1
votes

The original question is

Smallest subarray with sum greater than a given value Given an array of integers and a number x, find the smallest sub array with sum greater than the given value. at http://www.geeksforgeeks.org/minimum-length-subarray-sum-greater-given-value/

but if the question was only to find the size of the smallest subarray, can we use divide and conquer method?
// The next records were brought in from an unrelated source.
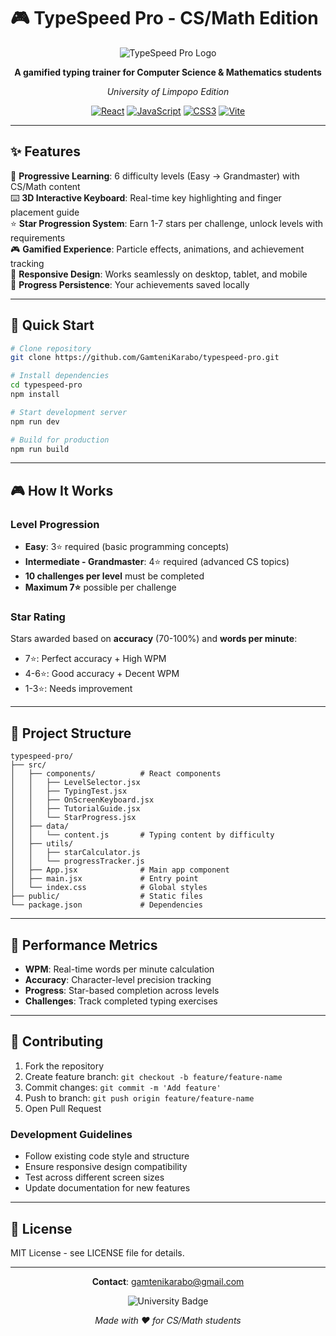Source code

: # 🎮 TypeSpeed Pro - CS/Math Edition

<div align="center">

![TypeSpeed Pro Logo](https://img.shields.io/badge/TypeSpeed-Pro-8B5CF6?style=for-the-badge&logo=keyboard&logoColor=white)

**A gamified typing trainer for Computer Science & Mathematics students**

*University of Limpopo Edition*

[![React](https://img.shields.io/badge/React-18.3.1-61DAFB?style=flat-square&logo=react)](https://reactjs.org/)
[![JavaScript](https://img.shields.io/badge/JavaScript-ES6+-F7DF1E?style=flat-square&logo=javascript&logoColor=black)](https://developer.mozilla.org/en-US/docs/Web/JavaScript)
[![CSS3](https://img.shields.io/badge/CSS3-Animations-1572B6?style=flat-square&logo=css3)](https://developer.mozilla.org/en-US/docs/Web/CSS)
[![Vite](https://img.shields.io/badge/Vite-5.4.2-646CFF?style=flat-square&logo=vite)](https://vitejs.dev/)

</div>

---

## ✨ Features

🎯 **Progressive Learning**: 6 difficulty levels (Easy → Grandmaster) with CS/Math content  
⌨️ **3D Interactive Keyboard**: Real-time key highlighting and finger placement guide  
⭐ **Star Progression System**: Earn 1-7 stars per challenge, unlock levels with requirements  
🎮 **Gamified Experience**: Particle effects, animations, and achievement tracking  
📱 **Responsive Design**: Works seamlessly on desktop, tablet, and mobile  
💾 **Progress Persistence**: Your achievements saved locally  

---

## 🚀 Quick Start

```bash
# Clone repository
git clone https://github.com/GamteniKarabo/typespeed-pro.git

# Install dependencies
cd typespeed-pro
npm install

# Start development server
npm run dev

# Build for production
npm run build
```

---

## 🎮 How It Works

### Level Progression
- **Easy**: 3⭐ required (basic programming concepts)
- **Intermediate - Grandmaster**: 4⭐ required (advanced CS topics)
- **10 challenges per level** must be completed
- **Maximum 7⭐** possible per challenge

### Star Rating
Stars awarded based on **accuracy** (70-100%) and **words per minute**:
- 7⭐: Perfect accuracy + High WPM
- 4-6⭐: Good accuracy + Decent WPM  
- 1-3⭐: Needs improvement

---

## 📁 Project Structure

```
typespeed-pro/
├── src/
│   ├── components/          # React components
│   │   ├── LevelSelector.jsx
│   │   ├── TypingTest.jsx
│   │   ├── OnScreenKeyboard.jsx
│   │   ├── TutorialGuide.jsx
│   │   └── StarProgress.jsx
│   ├── data/
│   │   └── content.js       # Typing content by difficulty
│   ├── utils/
│   │   ├── starCalculator.js
│   │   └── progressTracker.js
│   ├── App.jsx              # Main app component
│   ├── main.jsx             # Entry point
│   └── index.css            # Global styles
├── public/                  # Static files
└── package.json             # Dependencies
```

---

## 🎯 Performance Metrics

- **WPM**: Real-time words per minute calculation
- **Accuracy**: Character-level precision tracking  
- **Progress**: Star-based completion across levels
- **Challenges**: Track completed typing exercises

---

## 🤝 Contributing

1. Fork the repository
2. Create feature branch: `git checkout -b feature/feature-name`
3. Commit changes: `git commit -m 'Add feature'`
4. Push to branch: `git push origin feature/feature-name`
5. Open Pull Request

### Development Guidelines
- Follow existing code style and structure
- Ensure responsive design compatibility
- Test across different screen sizes
- Update documentation for new features

---

## 📄 License

MIT License - see LICENSE file for details.

---

<div align="center">

**Contact**: gamtenikarabo@gmail.com

![University Badge](https://img.shields.io/badge/University-of%20Limpopo-green?style=for-the-badge)

*Made with ❤️ for CS/Math students*

</div>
Algorithm: Size_of_min_subarray(1,n) =

min of { Size_of_min_subarray(1,n/2), Size_of_min_subarray(n/2,n),Size_of_array_containing mid_element(s) }

Size_of_array_containing_mid_element Is caluculated by:

Take the mid element(s) , initialise sum=mid element/sum of mid element and num_elements=1/2 based on n is odd or even .if sum<=given value,check if number to its right or left is greater.Add that greater element to the sum and increament num_elements. repeat until sum> given value.

Illustration:

1,4,45,6,0,19 and threshold=51

min_size=min{ min_size{1,4,45} , min_size{6,0,19} , min_containing_45and6 }

min_containing_45and6:

sum=mid elements/sum of mid elements=45+6=51<=51,num_elements=2. Since 4>0 add 4 to sum ,sum=55 and increament num_elements. num_elements=3.

min_size=min{ not possible , not possible , 3} =3.

Is this algorithm correct?And i think its complexity if O(logn),is that right?

Edit: i realized that the algo i am using to find Size_of_array_containin_mid_elemnts is wrong.can anyone suggest an algo for finding this value?

3
@sds This is about subsets not sub arrays. - ForguesR

3 Answers

3
votes
  1. No sub-linear algorithm can solve this problem because it has to consider every array element at least once (worst case).

  2. Your algorithm lacks the "base" step, i.e., Size_of_min_subarray(1,n) for small n (whatever "small" is).

  3. The recurrence for your algorithm is F(n)=2*F(n/2)+G(n) where F(n) is the complexity of Size_of_min_subarray for size n and G(n) is the complexity of Size_of_array_containing_mid_element(n). Since G(n)~O(n), your algorithm is O(n).

0
votes
  1. If you're just trying to find the smallest sub array (if I'm reading this correctly) without any other parameters, wouldn't it always be whatever array of size 1?

  2. The way I would approach this (could be faster ways) would be to have 2 "pointers" to indexes in the original array. You move one "pointer" through the array in a loop until the sum of values from the back "pointer" to the front "pointer" is greater than the value x. You can store that sub array or just the length fairly easily depending on what you want to do with the information. Once you find a viable solution, you move the back "pointer" forward until the sum between the two "pointers" is less than the threshold. Once that happens you move the front "pointer" forward again and repeat the steps above. You compare the lengths of the sub arrays and eventually come up with the right answer. The runtime is O(n^2) but it gets the correct answer.

The only issue with yours that I could see would be the fact that it could be possible to miss some cases. For example if you had {45, 1, 0, 4, 6, 19} (with the threshold still being 51) I think that by splitting the array/list the way you do you could miss a solution because of the split where 45 and 6 are on different halves of the list.

Please correct me if I'm wrong but I think what I have is close.

0
votes

A very simple algorithm would be to get the max value for each possible sub arrays size until you have a sub array with a sum greater than the given value.

So if you have an array of 6 elements you start checking if there is an sub array of size 1 bigger or equal than then given value (in other word, a single value bigger than the given value). If not check with sub arrays of size 2. If not check with sub arrays of size 3.. and it goes on...

Worst case is you need to sum all the array values to reach the given value.